Startup and early-stage Healthcare Technology founders wear many hats. One moment, they are the CFO raising capital, and the next, they are the Head of Product making critical roadmap decisions. As a quarter-end nears, they become the head of Sales, and as the company expands, they’re running HR. There can be tremendous stress when a founder tries to wear too many hats at once or struggles to decide which to wear, which to remove, and which to hand off to someone on their team.
Investors are attuned to these pressures and become nervous when founders wear too many hats. They look to the analogy of having five plants and water for three. Water every plant, and they all wilt. Founders who don’t understand this are a red flag for those providing investment capital and will be passed over for other companies who are better positioning themselves for success.

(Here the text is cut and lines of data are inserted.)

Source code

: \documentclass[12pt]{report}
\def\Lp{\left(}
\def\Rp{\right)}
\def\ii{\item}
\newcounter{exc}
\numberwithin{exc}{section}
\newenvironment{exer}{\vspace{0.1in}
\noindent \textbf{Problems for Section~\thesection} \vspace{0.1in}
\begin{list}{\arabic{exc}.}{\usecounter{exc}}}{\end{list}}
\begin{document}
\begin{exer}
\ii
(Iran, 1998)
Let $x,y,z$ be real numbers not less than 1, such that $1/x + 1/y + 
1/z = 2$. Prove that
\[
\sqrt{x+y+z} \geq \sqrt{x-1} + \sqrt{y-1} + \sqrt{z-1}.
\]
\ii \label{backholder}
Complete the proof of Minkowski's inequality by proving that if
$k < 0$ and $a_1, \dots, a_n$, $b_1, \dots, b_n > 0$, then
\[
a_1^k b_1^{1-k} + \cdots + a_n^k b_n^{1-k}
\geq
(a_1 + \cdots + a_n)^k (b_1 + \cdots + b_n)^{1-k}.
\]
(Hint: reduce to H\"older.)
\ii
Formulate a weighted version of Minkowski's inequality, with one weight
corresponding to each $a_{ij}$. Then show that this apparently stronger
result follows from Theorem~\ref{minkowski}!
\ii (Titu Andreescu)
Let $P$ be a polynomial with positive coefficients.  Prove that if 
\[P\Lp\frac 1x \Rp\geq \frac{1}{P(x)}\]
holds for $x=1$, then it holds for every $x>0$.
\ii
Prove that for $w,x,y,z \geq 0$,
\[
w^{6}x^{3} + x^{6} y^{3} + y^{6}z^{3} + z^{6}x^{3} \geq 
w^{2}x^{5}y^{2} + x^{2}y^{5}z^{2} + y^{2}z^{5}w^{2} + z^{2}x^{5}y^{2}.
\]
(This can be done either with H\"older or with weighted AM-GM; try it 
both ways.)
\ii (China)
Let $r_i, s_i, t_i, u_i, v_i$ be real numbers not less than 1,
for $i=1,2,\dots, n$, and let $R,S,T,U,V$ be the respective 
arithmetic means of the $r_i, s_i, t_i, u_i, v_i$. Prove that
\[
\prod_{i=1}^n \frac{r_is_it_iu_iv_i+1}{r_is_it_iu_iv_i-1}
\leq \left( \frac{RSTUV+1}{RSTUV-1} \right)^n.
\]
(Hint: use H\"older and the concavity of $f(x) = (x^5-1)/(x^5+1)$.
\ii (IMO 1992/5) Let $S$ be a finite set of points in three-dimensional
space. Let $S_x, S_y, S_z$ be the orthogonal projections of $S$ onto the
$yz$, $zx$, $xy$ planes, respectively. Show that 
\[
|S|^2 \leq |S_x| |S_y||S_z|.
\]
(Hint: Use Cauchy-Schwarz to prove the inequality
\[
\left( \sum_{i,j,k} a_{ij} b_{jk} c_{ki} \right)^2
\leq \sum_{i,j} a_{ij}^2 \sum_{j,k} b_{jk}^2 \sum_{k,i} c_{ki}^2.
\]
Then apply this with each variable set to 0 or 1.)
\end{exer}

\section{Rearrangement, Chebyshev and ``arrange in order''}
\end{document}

Marketing, Sales & Business Development: Brand identity, target audiences, filling the pipeline, closing deals, and creating strategic alliances. These tasks often require the founder’s leadership, especially in the early stages when you must stay close to customers to evolve the product and close deals. Some founders believe they are marketing / sales oriented, which can derive huge benefits for the business as long as there are capable leaders on the team wearing other hats. However, many founders are not marketers or proven at winning new name accounts, and like the back office, should leave that work to the experts.
Founders should regularly assess where their time is focused, identify measurable results when changes are made, and what actions to take to reach the goal.
No matter how a leader decides to assess and prioritize their hats, leaning into the balancing process will likely mitigate stress, potential burnout, and make the company more attractive to potential investors.